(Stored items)
▼▼▼

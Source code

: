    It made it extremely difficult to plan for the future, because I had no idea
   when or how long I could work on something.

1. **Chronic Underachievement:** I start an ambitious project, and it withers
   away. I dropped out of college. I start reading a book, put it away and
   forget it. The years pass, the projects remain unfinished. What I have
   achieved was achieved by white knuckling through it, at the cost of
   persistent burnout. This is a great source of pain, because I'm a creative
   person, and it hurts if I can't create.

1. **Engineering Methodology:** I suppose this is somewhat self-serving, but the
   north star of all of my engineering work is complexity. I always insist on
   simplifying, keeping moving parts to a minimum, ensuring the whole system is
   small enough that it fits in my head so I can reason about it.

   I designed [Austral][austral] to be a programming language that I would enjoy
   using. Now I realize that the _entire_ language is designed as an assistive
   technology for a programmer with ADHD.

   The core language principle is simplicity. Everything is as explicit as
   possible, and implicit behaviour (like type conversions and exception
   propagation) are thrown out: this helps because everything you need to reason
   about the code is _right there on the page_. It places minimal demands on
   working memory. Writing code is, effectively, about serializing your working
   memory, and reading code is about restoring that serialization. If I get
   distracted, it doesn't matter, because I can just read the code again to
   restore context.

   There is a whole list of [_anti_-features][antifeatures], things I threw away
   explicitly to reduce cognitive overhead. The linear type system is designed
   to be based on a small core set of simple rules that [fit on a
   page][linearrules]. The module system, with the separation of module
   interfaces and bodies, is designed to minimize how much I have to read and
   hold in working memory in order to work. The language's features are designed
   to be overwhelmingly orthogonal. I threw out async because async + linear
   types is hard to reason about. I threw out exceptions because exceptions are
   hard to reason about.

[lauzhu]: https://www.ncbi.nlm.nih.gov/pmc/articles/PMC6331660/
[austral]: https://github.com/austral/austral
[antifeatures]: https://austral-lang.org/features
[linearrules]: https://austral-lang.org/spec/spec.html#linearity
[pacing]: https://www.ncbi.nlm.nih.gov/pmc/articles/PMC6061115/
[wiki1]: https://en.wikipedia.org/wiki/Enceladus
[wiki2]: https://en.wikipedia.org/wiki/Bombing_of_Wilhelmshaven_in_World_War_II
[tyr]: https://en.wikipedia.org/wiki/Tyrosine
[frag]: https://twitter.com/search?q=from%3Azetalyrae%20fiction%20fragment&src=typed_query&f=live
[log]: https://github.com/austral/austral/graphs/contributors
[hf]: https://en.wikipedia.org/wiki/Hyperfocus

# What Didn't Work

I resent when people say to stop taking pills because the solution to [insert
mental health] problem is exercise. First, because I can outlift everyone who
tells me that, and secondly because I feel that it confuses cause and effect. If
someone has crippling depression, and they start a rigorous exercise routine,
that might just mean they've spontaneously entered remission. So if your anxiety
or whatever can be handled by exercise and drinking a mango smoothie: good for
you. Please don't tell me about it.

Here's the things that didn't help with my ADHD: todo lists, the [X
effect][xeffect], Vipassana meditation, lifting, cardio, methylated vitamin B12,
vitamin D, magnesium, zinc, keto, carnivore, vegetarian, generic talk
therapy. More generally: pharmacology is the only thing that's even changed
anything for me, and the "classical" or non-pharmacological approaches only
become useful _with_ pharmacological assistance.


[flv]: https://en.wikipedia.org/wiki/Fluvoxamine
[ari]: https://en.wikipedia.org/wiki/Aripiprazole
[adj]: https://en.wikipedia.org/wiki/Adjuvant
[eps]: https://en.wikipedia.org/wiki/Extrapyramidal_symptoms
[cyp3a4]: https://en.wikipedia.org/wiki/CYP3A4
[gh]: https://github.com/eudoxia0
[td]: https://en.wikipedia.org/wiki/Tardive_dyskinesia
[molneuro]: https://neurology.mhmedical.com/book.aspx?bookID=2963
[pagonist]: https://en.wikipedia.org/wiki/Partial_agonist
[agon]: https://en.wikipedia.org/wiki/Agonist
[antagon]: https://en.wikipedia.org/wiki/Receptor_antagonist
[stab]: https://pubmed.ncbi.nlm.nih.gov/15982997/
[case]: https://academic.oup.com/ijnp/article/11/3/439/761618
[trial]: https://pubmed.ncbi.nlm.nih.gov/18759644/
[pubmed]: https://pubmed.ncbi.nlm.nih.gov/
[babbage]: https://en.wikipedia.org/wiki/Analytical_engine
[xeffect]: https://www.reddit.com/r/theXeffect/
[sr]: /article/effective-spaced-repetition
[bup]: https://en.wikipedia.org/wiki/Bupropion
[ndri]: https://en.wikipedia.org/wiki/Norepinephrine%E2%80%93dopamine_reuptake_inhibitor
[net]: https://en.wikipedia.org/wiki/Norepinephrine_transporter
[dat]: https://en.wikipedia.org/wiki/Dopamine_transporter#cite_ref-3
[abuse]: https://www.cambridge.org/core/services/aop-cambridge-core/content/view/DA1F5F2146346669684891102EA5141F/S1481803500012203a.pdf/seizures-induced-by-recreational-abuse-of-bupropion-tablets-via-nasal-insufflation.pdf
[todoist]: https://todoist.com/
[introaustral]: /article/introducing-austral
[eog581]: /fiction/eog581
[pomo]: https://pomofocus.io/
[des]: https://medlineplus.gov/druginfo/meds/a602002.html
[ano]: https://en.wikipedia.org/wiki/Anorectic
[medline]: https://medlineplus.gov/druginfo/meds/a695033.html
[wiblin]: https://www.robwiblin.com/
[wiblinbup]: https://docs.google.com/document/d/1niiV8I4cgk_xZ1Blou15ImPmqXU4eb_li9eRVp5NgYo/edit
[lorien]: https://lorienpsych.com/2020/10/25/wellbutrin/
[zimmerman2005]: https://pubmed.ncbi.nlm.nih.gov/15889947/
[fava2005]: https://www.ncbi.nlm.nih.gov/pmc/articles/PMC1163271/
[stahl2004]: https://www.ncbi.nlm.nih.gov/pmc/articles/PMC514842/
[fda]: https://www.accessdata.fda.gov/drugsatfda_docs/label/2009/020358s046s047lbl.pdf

▲▲▲

[Directions] Copy every line of the data that carries the word "code".

[Final answer]
Source code
   about the code is _right there on the page_. It places minimal demands on
   working memory. Writing code is, effectively, about serializing your working
   memory, and reading code is about restoring that serialization. If I get
   distracted, it doesn't matter, because I can just read the code again to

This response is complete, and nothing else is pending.